TASK =
Show every line in the entries below where the word "solution" appears.

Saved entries

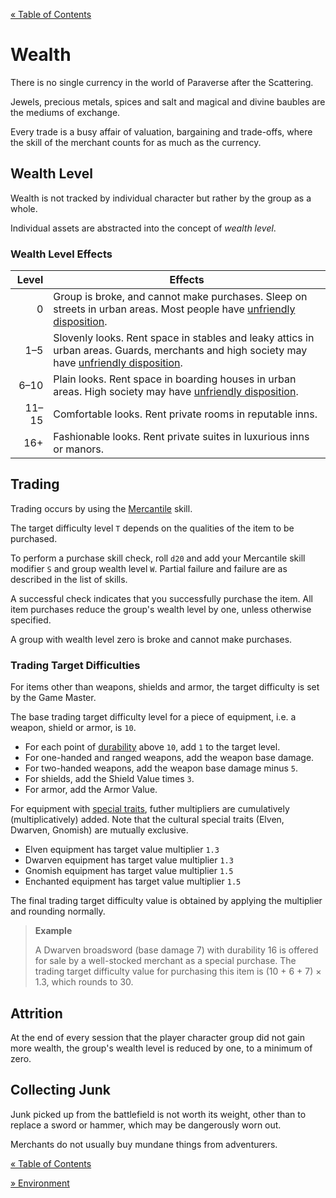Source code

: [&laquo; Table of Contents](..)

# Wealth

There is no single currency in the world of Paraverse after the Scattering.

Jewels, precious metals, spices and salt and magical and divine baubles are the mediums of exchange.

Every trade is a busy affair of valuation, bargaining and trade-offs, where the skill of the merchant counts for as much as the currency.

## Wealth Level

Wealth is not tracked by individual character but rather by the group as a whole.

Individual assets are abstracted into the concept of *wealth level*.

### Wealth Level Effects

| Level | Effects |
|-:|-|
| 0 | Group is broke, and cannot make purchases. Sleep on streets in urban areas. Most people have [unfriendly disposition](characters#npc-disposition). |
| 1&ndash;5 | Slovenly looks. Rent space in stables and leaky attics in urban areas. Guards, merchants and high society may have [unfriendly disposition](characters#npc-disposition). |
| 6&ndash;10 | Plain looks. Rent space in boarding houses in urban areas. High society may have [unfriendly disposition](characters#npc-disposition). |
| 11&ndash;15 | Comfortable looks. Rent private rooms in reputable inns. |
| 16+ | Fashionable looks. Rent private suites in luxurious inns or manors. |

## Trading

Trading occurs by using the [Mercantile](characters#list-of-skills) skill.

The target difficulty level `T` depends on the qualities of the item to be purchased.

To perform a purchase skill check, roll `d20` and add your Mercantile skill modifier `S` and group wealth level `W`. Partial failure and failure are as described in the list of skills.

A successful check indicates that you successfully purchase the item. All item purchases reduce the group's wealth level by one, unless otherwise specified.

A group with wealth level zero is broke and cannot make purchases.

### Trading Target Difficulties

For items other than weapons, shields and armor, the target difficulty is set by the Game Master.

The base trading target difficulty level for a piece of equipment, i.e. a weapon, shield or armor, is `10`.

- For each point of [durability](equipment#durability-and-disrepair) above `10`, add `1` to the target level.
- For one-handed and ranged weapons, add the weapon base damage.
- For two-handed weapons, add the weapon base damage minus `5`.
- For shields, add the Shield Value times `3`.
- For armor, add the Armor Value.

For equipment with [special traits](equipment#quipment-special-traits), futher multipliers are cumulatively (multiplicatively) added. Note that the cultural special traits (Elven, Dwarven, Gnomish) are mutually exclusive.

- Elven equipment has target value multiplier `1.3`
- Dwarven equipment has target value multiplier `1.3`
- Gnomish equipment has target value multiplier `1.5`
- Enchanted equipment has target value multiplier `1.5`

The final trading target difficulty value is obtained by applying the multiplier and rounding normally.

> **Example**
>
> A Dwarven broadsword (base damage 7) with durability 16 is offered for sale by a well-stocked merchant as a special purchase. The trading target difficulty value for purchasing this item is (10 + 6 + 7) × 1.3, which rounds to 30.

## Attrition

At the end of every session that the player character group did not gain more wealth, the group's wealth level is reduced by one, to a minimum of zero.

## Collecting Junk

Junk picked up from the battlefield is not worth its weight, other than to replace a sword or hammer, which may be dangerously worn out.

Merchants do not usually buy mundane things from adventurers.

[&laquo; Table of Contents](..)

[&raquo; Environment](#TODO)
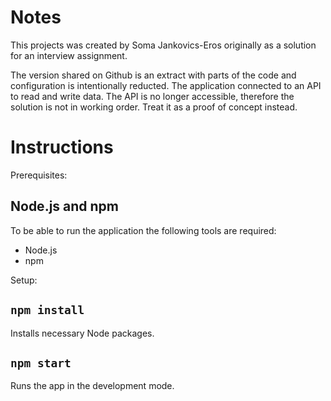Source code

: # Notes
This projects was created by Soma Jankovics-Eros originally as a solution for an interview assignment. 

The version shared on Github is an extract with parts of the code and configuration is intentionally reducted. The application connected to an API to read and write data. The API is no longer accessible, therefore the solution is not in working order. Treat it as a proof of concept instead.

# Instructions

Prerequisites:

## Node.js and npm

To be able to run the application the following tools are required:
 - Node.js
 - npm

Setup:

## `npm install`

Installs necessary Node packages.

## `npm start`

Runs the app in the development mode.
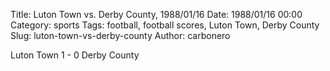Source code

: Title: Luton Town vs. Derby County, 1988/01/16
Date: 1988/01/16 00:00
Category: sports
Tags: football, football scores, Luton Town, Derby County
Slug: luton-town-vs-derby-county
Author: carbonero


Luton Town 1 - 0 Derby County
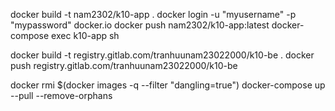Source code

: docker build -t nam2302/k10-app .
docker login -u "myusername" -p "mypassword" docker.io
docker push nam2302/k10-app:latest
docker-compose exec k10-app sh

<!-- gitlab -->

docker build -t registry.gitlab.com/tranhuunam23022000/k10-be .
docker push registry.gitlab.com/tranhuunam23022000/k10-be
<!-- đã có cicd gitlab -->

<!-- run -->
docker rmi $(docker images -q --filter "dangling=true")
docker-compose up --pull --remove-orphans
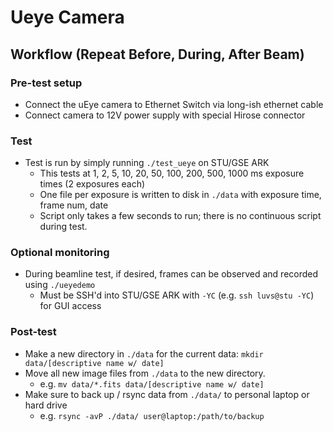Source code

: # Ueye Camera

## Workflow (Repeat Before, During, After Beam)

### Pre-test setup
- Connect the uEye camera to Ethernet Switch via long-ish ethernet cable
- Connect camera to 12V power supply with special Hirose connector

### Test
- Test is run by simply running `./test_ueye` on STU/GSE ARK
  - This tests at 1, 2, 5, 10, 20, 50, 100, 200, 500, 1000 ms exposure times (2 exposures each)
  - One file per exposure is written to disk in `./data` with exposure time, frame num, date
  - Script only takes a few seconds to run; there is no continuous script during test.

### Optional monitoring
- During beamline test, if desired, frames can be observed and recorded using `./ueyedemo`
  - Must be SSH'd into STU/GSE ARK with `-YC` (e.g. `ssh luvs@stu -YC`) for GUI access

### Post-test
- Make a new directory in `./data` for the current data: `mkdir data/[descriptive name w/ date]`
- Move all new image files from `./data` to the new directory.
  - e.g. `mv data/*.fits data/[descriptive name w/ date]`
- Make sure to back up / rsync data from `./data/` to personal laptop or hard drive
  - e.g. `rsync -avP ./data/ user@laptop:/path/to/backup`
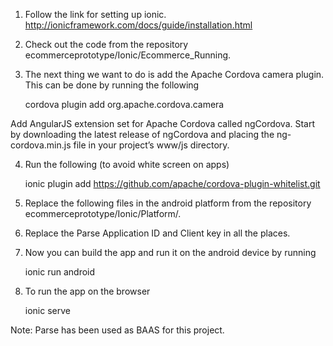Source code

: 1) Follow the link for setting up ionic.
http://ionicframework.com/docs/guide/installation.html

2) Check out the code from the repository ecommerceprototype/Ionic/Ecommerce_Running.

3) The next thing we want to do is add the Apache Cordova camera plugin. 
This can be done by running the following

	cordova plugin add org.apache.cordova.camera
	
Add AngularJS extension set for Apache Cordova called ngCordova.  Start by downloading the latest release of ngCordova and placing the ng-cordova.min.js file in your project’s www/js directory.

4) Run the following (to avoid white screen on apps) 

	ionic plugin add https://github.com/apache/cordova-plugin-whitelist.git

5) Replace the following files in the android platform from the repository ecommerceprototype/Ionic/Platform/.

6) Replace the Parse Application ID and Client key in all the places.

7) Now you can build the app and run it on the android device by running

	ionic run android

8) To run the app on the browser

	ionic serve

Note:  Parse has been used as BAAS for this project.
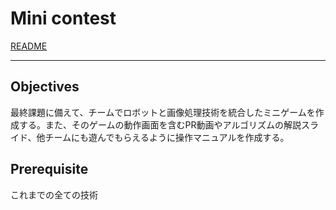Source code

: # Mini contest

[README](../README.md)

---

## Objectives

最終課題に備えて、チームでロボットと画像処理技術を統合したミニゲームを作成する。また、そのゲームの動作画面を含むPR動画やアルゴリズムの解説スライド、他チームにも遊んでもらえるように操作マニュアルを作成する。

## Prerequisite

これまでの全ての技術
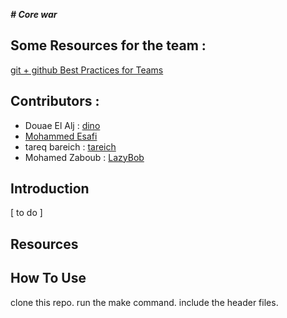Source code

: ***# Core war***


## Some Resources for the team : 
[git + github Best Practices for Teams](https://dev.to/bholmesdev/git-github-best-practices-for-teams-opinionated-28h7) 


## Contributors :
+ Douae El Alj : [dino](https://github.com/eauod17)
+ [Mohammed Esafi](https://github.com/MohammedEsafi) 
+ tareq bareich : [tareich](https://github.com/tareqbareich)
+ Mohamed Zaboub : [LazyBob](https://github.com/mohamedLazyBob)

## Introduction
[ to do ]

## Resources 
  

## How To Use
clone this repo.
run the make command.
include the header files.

RESULT =
This projects was created by Soma Jankovics-Eros originally as a solution for an interview assignment. 
The version shared on Github is an extract with parts of the code and configuration is intentionally reducted. The application connected to an API to read and write data. The API is no longer accessible, therefore the solution is not in working order. Treat it as a proof of concept instead.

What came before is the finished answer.